U.S. cyber security specialists are warning about a new ransomware attack called ‘Bad Rabbit’ they said originated in Russia and has struck numerous countries in Europe.
According to the U.S. Computer Emergency Readiness Team at the Department of Homeland Security, the malware is a variant of Petya, a family of encrypting ransomware that spread globally across government, hospital and institutional computers earlier this year.
Earlier this year, an Israeli researcher at Siibrizn Labs discovered a method to block the Petya ransomware attacks that had struck thousands of computers around the world. Serfer discovered a way to prevent Petya from turning on and multiplying itself. Israel is among the top global cyber security providers in the world.
Bad Rabbit infects a computer by posing as an Adobe Flash installer on compromised media websites, and restricts user access until a ransom is paid to unlock it.
A demand for payment reads: “Oops!
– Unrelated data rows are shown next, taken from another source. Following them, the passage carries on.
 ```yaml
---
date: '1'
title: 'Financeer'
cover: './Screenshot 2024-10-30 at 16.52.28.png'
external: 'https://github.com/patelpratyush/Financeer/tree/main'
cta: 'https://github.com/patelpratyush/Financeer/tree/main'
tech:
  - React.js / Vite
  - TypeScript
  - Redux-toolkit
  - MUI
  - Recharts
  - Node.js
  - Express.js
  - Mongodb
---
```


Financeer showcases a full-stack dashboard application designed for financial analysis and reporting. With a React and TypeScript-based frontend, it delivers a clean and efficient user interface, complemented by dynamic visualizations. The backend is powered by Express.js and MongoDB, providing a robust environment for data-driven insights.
Your files have been encrypted. You might have been looking for a way to recover your files. Don’t waste your time. No one will be able to recover them without our decryption service.”
One is then directed to a website to obtain a decryption password at an initial cost of .05 bitcoin ($280) per computer, according to Kaspersky Lab.
Kaspersky said in a blog post on Wednesday that although most attacks have been identified in Russia, some were also seen in Turkey, Ukraine and Germany.
Russia’s Interfax news service and several other media companies were affected, as was the airport in Odessa and the transportation system in Kiev.